Exercise:
Where a picture appears, leave it out; copy everything else in the records exactly.

Data for this task:
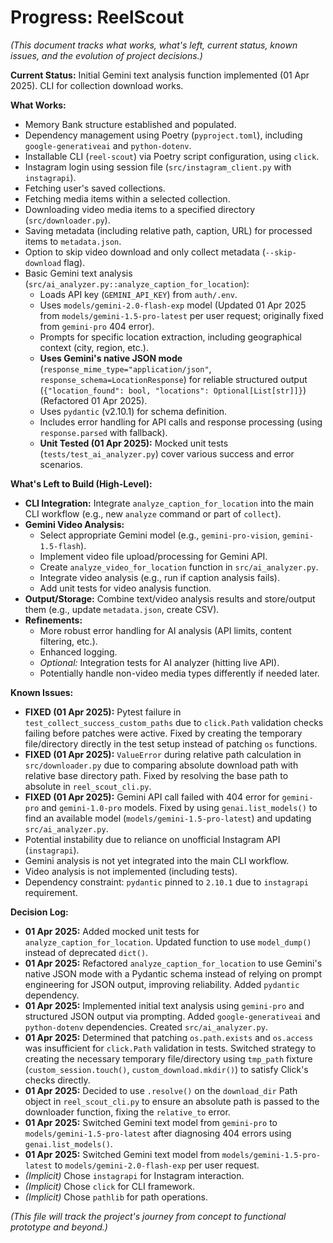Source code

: # Progress: ReelScout

*(This document tracks what works, what's left, current status, known issues, and the evolution of project decisions.)*

**Current Status:** Initial Gemini text analysis function implemented (01 Apr 2025). CLI for collection download works.

**What Works:**
*   Memory Bank structure established and populated.
*   Dependency management using Poetry (`pyproject.toml`), including `google-generativeai` and `python-dotenv`.
*   Installable CLI (`reel-scout`) via Poetry script configuration, using `click`.
*   Instagram login using session file (`src/instagram_client.py` with `instagrapi`).
*   Fetching user's saved collections.
*   Fetching media items within a selected collection.
*   Downloading video media items to a specified directory (`src/downloader.py`).
*   Saving metadata (including relative path, caption, URL) for processed items to `metadata.json`.
*   Option to skip video download and only collect metadata (`--skip-download` flag).
*   Basic Gemini text analysis (`src/ai_analyzer.py::analyze_caption_for_location`):
    *   Loads API key (`GEMINI_API_KEY`) from `auth/.env`.
    *   Uses `models/gemini-2.0-flash-exp` model (Updated 01 Apr 2025 from `models/gemini-1.5-pro-latest` per user request; originally fixed from `gemini-pro` 404 error).
    *   Prompts for specific location extraction, including geographical context (city, region, etc.).
    *   **Uses Gemini's native JSON mode** (`response_mime_type="application/json"`, `response_schema=LocationResponse`) for reliable structured output (`{"location_found": bool, "locations": Optional[List[str]]}`) (Refactored 01 Apr 2025).
    *   Uses `pydantic` (v2.10.1) for schema definition.
    *   Includes error handling for API calls and response processing (using `response.parsed` with fallback).
    *   **Unit Tested (01 Apr 2025):** Mocked unit tests (`tests/test_ai_analyzer.py`) cover various success and error scenarios.

**What's Left to Build (High-Level):**
*   **CLI Integration:** Integrate `analyze_caption_for_location` into the main CLI workflow (e.g., new `analyze` command or part of `collect`).
*   **Gemini Video Analysis:**
    *   Select appropriate Gemini model (e.g., `gemini-pro-vision`, `gemini-1.5-flash`).
    *   Implement video file upload/processing for Gemini API.
    *   Create `analyze_video_for_location` function in `src/ai_analyzer.py`.
    *   Integrate video analysis (e.g., run if caption analysis fails).
    *   Add unit tests for video analysis function.
*   **Output/Storage:** Combine text/video analysis results and store/output them (e.g., update `metadata.json`, create CSV).
*   **Refinements:**
    *   More robust error handling for AI analysis (API limits, content filtering, etc.).
    *   Enhanced logging.
    *   *Optional:* Integration tests for AI analyzer (hitting live API).
    *   Potentially handle non-video media types differently if needed later.

**Known Issues:**
*   **FIXED (01 Apr 2025):** Pytest failure in `test_collect_success_custom_paths` due to `click.Path` validation checks failing before patches were active. Fixed by creating the temporary file/directory directly in the test setup instead of patching `os` functions.
*   **FIXED (01 Apr 2025):** `ValueError` during relative path calculation in `src/downloader.py` due to comparing absolute download path with relative base directory path. Fixed by resolving the base path to absolute in `reel_scout_cli.py`.
*   **FIXED (01 Apr 2025):** Gemini API call failed with 404 error for `gemini-pro` and `gemini-1.0-pro` models. Fixed by using `genai.list_models()` to find an available model (`models/gemini-1.5-pro-latest`) and updating `src/ai_analyzer.py`.
*   Potential instability due to reliance on unofficial Instagram API (`instagrapi`).
*   Gemini analysis is not yet integrated into the main CLI workflow.
*   Video analysis is not implemented (including tests).
*   Dependency constraint: `pydantic` pinned to `2.10.1` due to `instagrapi` requirement.

**Decision Log:**
*   **01 Apr 2025:** Added mocked unit tests for `analyze_caption_for_location`. Updated function to use `model_dump()` instead of deprecated `dict()`.
*   **01 Apr 2025:** Refactored `analyze_caption_for_location` to use Gemini's native JSON mode with a Pydantic schema instead of relying on prompt engineering for JSON output, improving reliability. Added `pydantic` dependency.
*   **01 Apr 2025:** Implemented initial text analysis using `gemini-pro` and structured JSON output via prompting. Added `google-generativeai` and `python-dotenv` dependencies. Created `src/ai_analyzer.py`.
*   **01 Apr 2025:** Determined that patching `os.path.exists` and `os.access` was insufficient for `click.Path` validation in tests. Switched strategy to creating the necessary temporary file/directory using `tmp_path` fixture (`custom_session.touch()`, `custom_download.mkdir()`) to satisfy Click's checks directly.
*   **01 Apr 2025:** Decided to use `.resolve()` on the `download_dir` Path object in `reel_scout_cli.py` to ensure an absolute path is passed to the downloader function, fixing the `relative_to` error.
*   **01 Apr 2025:** Switched Gemini text model from `gemini-pro` to `models/gemini-1.5-pro-latest` after diagnosing 404 errors using `genai.list_models()`.
*   **01 Apr 2025:** Switched Gemini text model from `models/gemini-1.5-pro-latest` to `models/gemini-2.0-flash-exp` per user request.
*   *(Implicit)* Chose `instagrapi` for Instagram interaction.
*   *(Implicit)* Chose `click` for CLI framework.
*   *(Implicit)* Chose `pathlib` for path operations.

*(This file will track the project's journey from concept to functional prototype and beyond.)*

Response:
Source code

: # Progress: ReelScout

*(This document tracks what works, what's left, current status, known issues, and the evolution of project decisions.)*

**Current Status:** Initial Gemini text analysis function implemented (01 Apr 2025). CLI for collection download works.

**What Works:**
*   Memory Bank structure established and populated.
*   Dependency management using Poetry (`pyproject.toml`), including `google-generativeai` and `python-dotenv`.
*   Installable CLI (`reel-scout`) via Poetry script configuration, using `click`.
*   Instagram login using session file (`src/instagram_client.py` with `instagrapi`).
*   Fetching user's saved collections.
*   Fetching media items within a selected collection.
*   Downloading video media items to a specified directory (`src/downloader.py`).
*   Saving metadata (including relative path, caption, URL) for processed items to `metadata.json`.
*   Option to skip video download and only collect metadata (`--skip-download` flag).
*   Basic Gemini text analysis (`src/ai_analyzer.py::analyze_caption_for_location`):
    *   Loads API key (`GEMINI_API_KEY`) from `auth/.env`.
    *   Uses `models/gemini-2.0-flash-exp` model (Updated 01 Apr 2025 from `models/gemini-1.5-pro-latest` per user request; originally fixed from `gemini-pro` 404 error).
    *   Prompts for specific location extraction, including geographical context (city, region, etc.).
    *   **Uses Gemini's native JSON mode** (`response_mime_type="application/json"`, `response_schema=LocationResponse`) for reliable structured output (`{"location_found": bool, "locations": Optional[List[str]]}`) (Refactored 01 Apr 2025).
    *   Uses `pydantic` (v2.10.1) for schema definition.
    *   Includes error handling for API calls and response processing (using `response.parsed` with fallback).
    *   **Unit Tested (01 Apr 2025):** Mocked unit tests (`tests/test_ai_analyzer.py`) cover various success and error scenarios.

**What's Left to Build (High-Level):**
*   **CLI Integration:** Integrate `analyze_caption_for_location` into the main CLI workflow (e.g., new `analyze` command or part of `collect`).
*   **Gemini Video Analysis:**
    *   Select appropriate Gemini model (e.g., `gemini-pro-vision`, `gemini-1.5-flash`).
    *   Implement video file upload/processing for Gemini API.
    *   Create `analyze_video_for_location` function in `src/ai_analyzer.py`.
    *   Integrate video analysis (e.g., run if caption analysis fails).
    *   Add unit tests for video analysis function.
*   **Output/Storage:** Combine text/video analysis results and store/output them (e.g., update `metadata.json`, create CSV).
*   **Refinements:**
    *   More robust error handling for AI analysis (API limits, content filtering, etc.).
    *   Enhanced logging.
    *   *Optional:* Integration tests for AI analyzer (hitting live API).
    *   Potentially handle non-video media types differently if needed later.

**Known Issues:**
*   **FIXED (01 Apr 2025):** Pytest failure in `test_collect_success_custom_paths` due to `click.Path` validation checks failing before patches were active. Fixed by creating the temporary file/directory directly in the test setup instead of patching `os` functions.
*   **FIXED (01 Apr 2025):** `ValueError` during relative path calculation in `src/downloader.py` due to comparing absolute download path with relative base directory path. Fixed by resolving the base path to absolute in `reel_scout_cli.py`.
*   **FIXED (01 Apr 2025):** Gemini API call failed with 404 error for `gemini-pro` and `gemini-1.0-pro` models. Fixed by using `genai.list_models()` to find an available model (`models/gemini-1.5-pro-latest`) and updating `src/ai_analyzer.py`.
*   Potential instability due to reliance on unofficial Instagram API (`instagrapi`).
*   Gemini analysis is not yet integrated into the main CLI workflow.
*   Video analysis is not implemented (including tests).
*   Dependency constraint: `pydantic` pinned to `2.10.1` due to `instagrapi` requirement.

**Decision Log:**
*   **01 Apr 2025:** Added mocked unit tests for `analyze_caption_for_location`. Updated function to use `model_dump()` instead of deprecated `dict()`.
*   **01 Apr 2025:** Refactored `analyze_caption_for_location` to use Gemini's native JSON mode with a Pydantic schema instead of relying on prompt engineering for JSON output, improving reliability. Added `pydantic` dependency.
*   **01 Apr 2025:** Implemented initial text analysis using `gemini-pro` and structured JSON output via prompting. Added `google-generativeai` and `python-dotenv` dependencies. Created `src/ai_analyzer.py`.
*   **01 Apr 2025:** Determined that patching `os.path.exists` and `os.access` was insufficient for `click.Path` validation in tests. Switched strategy to creating the necessary temporary file/directory using `tmp_path` fixture (`custom_session.touch()`, `custom_download.mkdir()`) to satisfy Click's checks directly.
*   **01 Apr 2025:** Decided to use `.resolve()` on the `download_dir` Path object in `reel_scout_cli.py` to ensure an absolute path is passed to the downloader function, fixing the `relative_to` error.
*   **01 Apr 2025:** Switched Gemini text model from `gemini-pro` to `models/gemini-1.5-pro-latest` after diagnosing 404 errors using `genai.list_models()`.
*   **01 Apr 2025:** Switched Gemini text model from `models/gemini-1.5-pro-latest` to `models/gemini-2.0-flash-exp` per user request.
*   *(Implicit)* Chose `instagrapi` for Instagram interaction.
*   *(Implicit)* Chose `click` for CLI framework.
*   *(Implicit)* Chose `pathlib` for path operations.

*(This file will track the project's journey from concept to functional prototype and beyond.)*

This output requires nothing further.